# Problem to solve
Everything in the records below should be set down again, word for word.
- Opening Delimiter -
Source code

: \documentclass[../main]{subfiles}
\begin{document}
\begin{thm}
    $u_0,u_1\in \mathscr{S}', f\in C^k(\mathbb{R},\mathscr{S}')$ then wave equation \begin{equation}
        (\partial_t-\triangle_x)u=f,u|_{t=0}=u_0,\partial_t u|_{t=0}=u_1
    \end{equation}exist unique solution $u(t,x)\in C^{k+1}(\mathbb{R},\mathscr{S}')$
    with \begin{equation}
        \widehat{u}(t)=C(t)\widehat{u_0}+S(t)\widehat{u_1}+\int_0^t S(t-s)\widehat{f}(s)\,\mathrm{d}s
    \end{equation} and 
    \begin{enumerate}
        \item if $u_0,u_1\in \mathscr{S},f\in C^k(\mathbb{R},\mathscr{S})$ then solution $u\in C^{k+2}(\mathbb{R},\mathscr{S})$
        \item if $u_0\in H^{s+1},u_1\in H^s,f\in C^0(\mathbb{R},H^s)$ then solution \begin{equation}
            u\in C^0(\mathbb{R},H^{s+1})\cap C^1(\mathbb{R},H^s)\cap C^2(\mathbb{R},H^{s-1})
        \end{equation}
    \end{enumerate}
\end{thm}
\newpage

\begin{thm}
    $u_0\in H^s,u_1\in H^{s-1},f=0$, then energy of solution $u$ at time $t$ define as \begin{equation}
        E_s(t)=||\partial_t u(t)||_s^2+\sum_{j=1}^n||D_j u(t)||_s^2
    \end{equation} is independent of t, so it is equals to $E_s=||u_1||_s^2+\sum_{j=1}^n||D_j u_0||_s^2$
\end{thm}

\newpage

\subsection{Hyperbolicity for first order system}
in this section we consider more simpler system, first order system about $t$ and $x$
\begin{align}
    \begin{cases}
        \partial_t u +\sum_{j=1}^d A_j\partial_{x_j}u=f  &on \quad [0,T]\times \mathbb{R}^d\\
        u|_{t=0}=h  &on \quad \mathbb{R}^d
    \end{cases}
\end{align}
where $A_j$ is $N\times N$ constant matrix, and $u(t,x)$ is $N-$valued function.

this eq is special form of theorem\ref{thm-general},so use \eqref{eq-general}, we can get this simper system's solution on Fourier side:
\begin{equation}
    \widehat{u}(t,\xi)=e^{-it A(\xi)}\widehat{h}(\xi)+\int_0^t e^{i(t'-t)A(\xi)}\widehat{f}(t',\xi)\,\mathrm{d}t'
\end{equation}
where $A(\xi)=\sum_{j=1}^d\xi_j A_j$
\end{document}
- Closing Delimiter -
# Reply
Source code

: \documentclass[../main]{subfiles}
\begin{document}
\begin{thm}
    $u_0,u_1\in \mathscr{S}', f\in C^k(\mathbb{R},\mathscr{S}')$ then wave equation \begin{equation}
        (\partial_t-\triangle_x)u=f,u|_{t=0}=u_0,\partial_t u|_{t=0}=u_1
    \end{equation}exist unique solution $u(t,x)\in C^{k+1}(\mathbb{R},\mathscr{S}')$
    with \begin{equation}
        \widehat{u}(t)=C(t)\widehat{u_0}+S(t)\widehat{u_1}+\int_0^t S(t-s)\widehat{f}(s)\,\mathrm{d}s
    \end{equation} and 
    \begin{enumerate}
        \item if $u_0,u_1\in \mathscr{S},f\in C^k(\mathbb{R},\mathscr{S})$ then solution $u\in C^{k+2}(\mathbb{R},\mathscr{S})$
        \item if $u_0\in H^{s+1},u_1\in H^s,f\in C^0(\mathbb{R},H^s)$ then solution \begin{equation}
            u\in C^0(\mathbb{R},H^{s+1})\cap C^1(\mathbb{R},H^s)\cap C^2(\mathbb{R},H^{s-1})
        \end{equation}
    \end{enumerate}
\end{thm}
\newpage

\begin{thm}
    $u_0\in H^s,u_1\in H^{s-1},f=0$, then energy of solution $u$ at time $t$ define as \begin{equation}
        E_s(t)=||\partial_t u(t)||_s^2+\sum_{j=1}^n||D_j u(t)||_s^2
    \end{equation} is independent of t, so it is equals to $E_s=||u_1||_s^2+\sum_{j=1}^n||D_j u_0||_s^2$
\end{thm}

\newpage

\subsection{Hyperbolicity for first order system}
in this section we consider more simpler system, first order system about $t$ and $x$
\begin{align}
    \begin{cases}
        \partial_t u +\sum_{j=1}^d A_j\partial_{x_j}u=f  &on \quad [0,T]\times \mathbb{R}^d\\
        u|_{t=0}=h  &on \quad \mathbb{R}^d
    \end{cases}
\end{align}
where $A_j$ is $N\times N$ constant matrix, and $u(t,x)$ is $N-$valued function.

this eq is special form of theorem\ref{thm-general},so use \eqref{eq-general}, we can get this simper system's solution on Fourier side:
\begin{equation}
    \widehat{u}(t,\xi)=e^{-it A(\xi)}\widehat{h}(\xi)+\int_0^t e^{i(t'-t)A(\xi)}\widehat{f}(t',\xi)\,\mathrm{d}t'
\end{equation}
where $A(\xi)=\sum_{j=1}^d\xi_j A_j$
\end{document}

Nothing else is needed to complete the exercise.